Collection entries
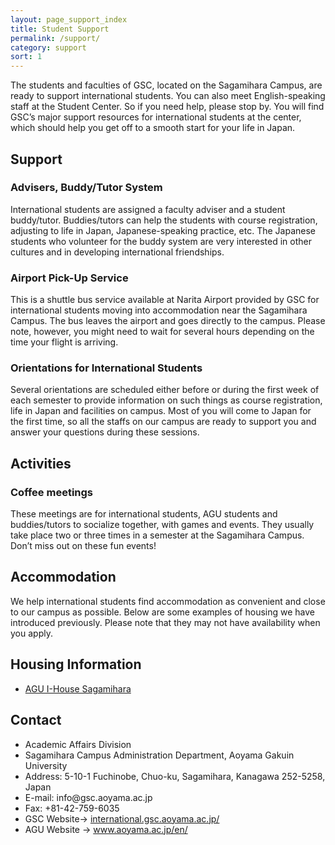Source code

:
 ```yaml
---
layout: page_support_index
title: Student Support
permalink: /support/
category: support
sort: 1
---
```


The students and faculties of GSC, located on the Sagamihara Campus, are ready to support international students. You can also meet English-speaking staff at the Student Center. So if you need help, please stop by. You will find GSC’s major support resources for international students at the center, which should help you get off to a smooth start for your life in Japan.

## Support
###  Advisers, Buddy/Tutor System
International students are assigned a faculty adviser and a student buddy/tutor. Buddies/tutors can help the students with course registration, adjusting to life in Japan, Japanese-speaking practice, etc. The Japanese students who volunteer for the buddy system are very interested in other cultures and in developing international friendships.

### Airport Pick-Up Service
This is a shuttle bus service available at Narita Airport provided by GSC for international students moving into accommodation near the Sagamihara Campus. The bus leaves the airport and goes directly to the campus. Please note, however, you might need to wait for several hours depending on the time your flight is arriving.

### Orientations for International Students
Several orientations are scheduled either before or during the first week of each semester to provide information on such things as course registration, life in Japan and facilities on campus. Most of you will come to Japan for the first time, so all the staffs on our campus are ready to support you and answer your questions during these sessions.

## Activities
### Coffee meetings
These meetings are for international students, AGU students and buddies/tutors to socialize together, with games and events. They usually take place two or three times in a semester at the Sagamihara Campus. Don’t miss out on these fun events!

## Accommodation
We help international students find accommodation as convenient and close to our campus as possible. Below are some examples of housing we have introduced previously. Please note that they may not have availability when you apply.

<h2 id="housing-information">Housing Information</h2>
<ul>
  <li><a href="http://www.aoyama.ac.jp/en/campuslife/student_life.html" target="_blank" class="pop">AGU I-House Sagamihara</a></li>
</ul>


<h2 id="contact">Contact</h2>
<ul>
  <li>Academic Affairs Division</li>
  <li>Sagamihara Campus Administration Department, Aoyama Gakuin University</li>
  <li>Address: 5-10-1 Fuchinobe, Chuo-ku, Sagamihara, Kanagawa 252-5258, Japan</li>
  <li>E-mail: info@gsc.aoyama.ac.jp</li>
  <li>Fax: +81-42-759-6035</li>
  <li>GSC Website-&gt; <a href="http://international.gsc.aoyama.ac.jp/">international.gsc.aoyama.ac.jp/</a></li>
  <li>AGU Website -&gt; <a href="http://www.aoyama.ac.jp/en/" target="_blank" class="pop">www.aoyama.ac.jp/en/</a></li>
</ul>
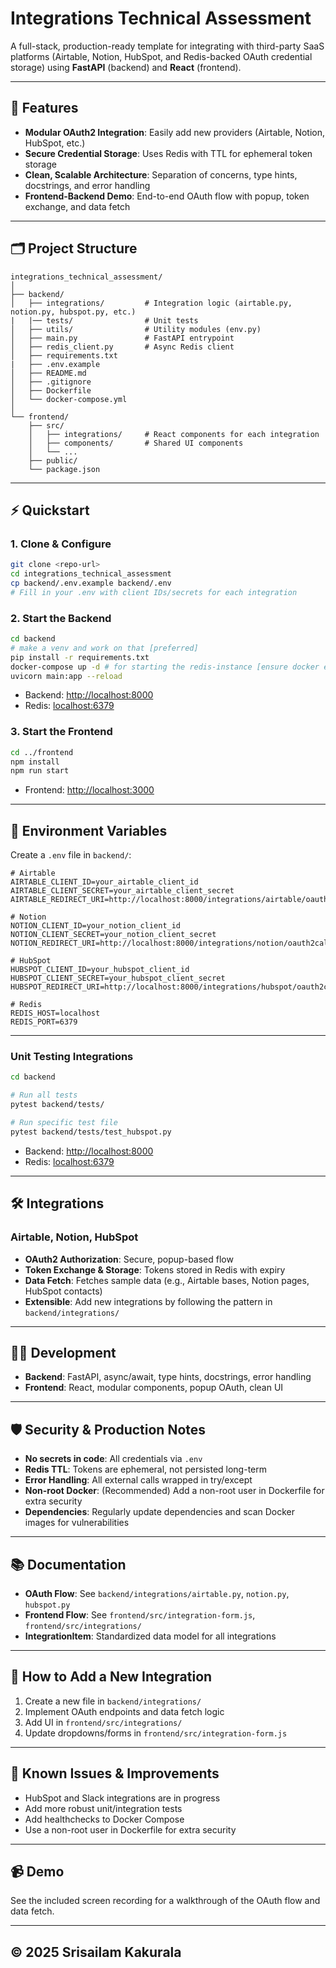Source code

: # Integrations Technical Assessment

A full-stack, production-ready template for integrating with third-party SaaS platforms (Airtable, Notion, HubSpot, and Redis-backed OAuth credential storage) using **FastAPI** (backend) and **React** (frontend).

---

## 🚀 Features

- **Modular OAuth2 Integration**: Easily add new providers (Airtable, Notion, HubSpot, etc.)
- **Secure Credential Storage**: Uses Redis with TTL for ephemeral token storage
- **Clean, Scalable Architecture**: Separation of concerns, type hints, docstrings, and error handling
- **Frontend-Backend Demo**: End-to-end OAuth flow with popup, token exchange, and data fetch

---

## 🗂️ Project Structure

```
integrations_technical_assessment/
│
├── backend/
│   ├── integrations/         # Integration logic (airtable.py, notion.py, hubspot.py, etc.)
|   |── tests/                # Unit tests
│   ├── utils/                # Utility modules (env.py)
│   ├── main.py               # FastAPI entrypoint
│   ├── redis_client.py       # Async Redis client
│   ├── requirements.txt
|   ├── .env.example
│   ├── README.md
│   ├── .gitignore
│   ├── Dockerfile
│   └── docker-compose.yml
│
└── frontend/
    ├── src/
    │   ├── integrations/     # React components for each integration
    │   ├── components/       # Shared UI components
    │   └── ...
    ├── public/
    └── package.json
```

---

## ⚡ Quickstart

### 1. Clone & Configure

```sh
git clone <repo-url>
cd integrations_technical_assessment
cp backend/.env.example backend/.env
# Fill in your .env with client IDs/secrets for each integration
```

### 2. Start the Backend

```sh
cd backend
# make a venv and work on that [preferred]
pip install -r requirements.txt
docker-compose up -d # for starting the redis-instance [ensure docker engine is running]
uvicorn main:app --reload
```

- Backend: [http://localhost:8000](http://localhost:8000)
- Redis: [localhost:6379](redis://localhost:6379)

### 3. Start the Frontend

```sh
cd ../frontend
npm install
npm run start
```

- Frontend: [http://localhost:3000](http://localhost:3000)

---

## 🔑 Environment Variables

Create a `.env` file in `backend/`:

```env
# Airtable
AIRTABLE_CLIENT_ID=your_airtable_client_id
AIRTABLE_CLIENT_SECRET=your_airtable_client_secret
AIRTABLE_REDIRECT_URI=http://localhost:8000/integrations/airtable/oauth2callback

# Notion
NOTION_CLIENT_ID=your_notion_client_id
NOTION_CLIENT_SECRET=your_notion_client_secret
NOTION_REDIRECT_URI=http://localhost:8000/integrations/notion/oauth2callback

# HubSpot
HUBSPOT_CLIENT_ID=your_hubspot_client_id
HUBSPOT_CLIENT_SECRET=your_hubspot_client_secret
HUBSPOT_REDIRECT_URI=http://localhost:8000/integrations/hubspot/oauth2callback

# Redis
REDIS_HOST=localhost
REDIS_PORT=6379
```

---

### Unit Testing Integrations

```sh
cd backend

# Run all tests
pytest backend/tests/

# Run specific test file
pytest backend/tests/test_hubspot.py
```

- Backend: [http://localhost:8000](http://localhost:8000)
- Redis: [localhost:6379](redis://localhost:6379)

---

## 🛠️ Integrations

### Airtable, Notion, HubSpot

- **OAuth2 Authorization**: Secure, popup-based flow
- **Token Exchange & Storage**: Tokens stored in Redis with expiry
- **Data Fetch**: Fetches sample data (e.g., Airtable bases, Notion pages, HubSpot contacts)
- **Extensible**: Add new integrations by following the pattern in `backend/integrations/`

---

## 🧑‍💻 Development

- **Backend**: FastAPI, async/await, type hints, docstrings, error handling
- **Frontend**: React, modular components, popup OAuth, clean UI

---

## 🛡️ Security & Production Notes

- **No secrets in code**: All credentials via `.env`
- **Redis TTL**: Tokens are ephemeral, not persisted long-term
- **Error Handling**: All external calls wrapped in try/except
- **Non-root Docker**: (Recommended) Add a non-root user in Dockerfile for extra security
- **Dependencies**: Regularly update dependencies and scan Docker images for vulnerabilities

---

## 📚 Documentation

- **OAuth Flow**: See `backend/integrations/airtable.py`, `notion.py`, `hubspot.py`
- **Frontend Flow**: See `frontend/src/integration-form.js`, `frontend/src/integrations/`
- **IntegrationItem**: Standardized data model for all integrations

---

## 📝 How to Add a New Integration

1. Create a new file in `backend/integrations/`
2. Implement OAuth endpoints and data fetch logic
3. Add UI in `frontend/src/integrations/`
4. Update dropdowns/forms in `frontend/src/integration-form.js`

---

## 🧩 Known Issues & Improvements

- HubSpot and Slack integrations are in progress
- Add more robust unit/integration tests
- Add healthchecks to Docker Compose
- Use a non-root user in Dockerfile for extra security

---

## 📹 Demo

See the included screen recording for a walkthrough of the OAuth flow and data fetch.

---

## © 2025 Srisailam Kakurala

- _Exercise goal_
Line count for the word "meetings": please state how many lines of the records above contain it, and nothing else.

- _Written answer_
2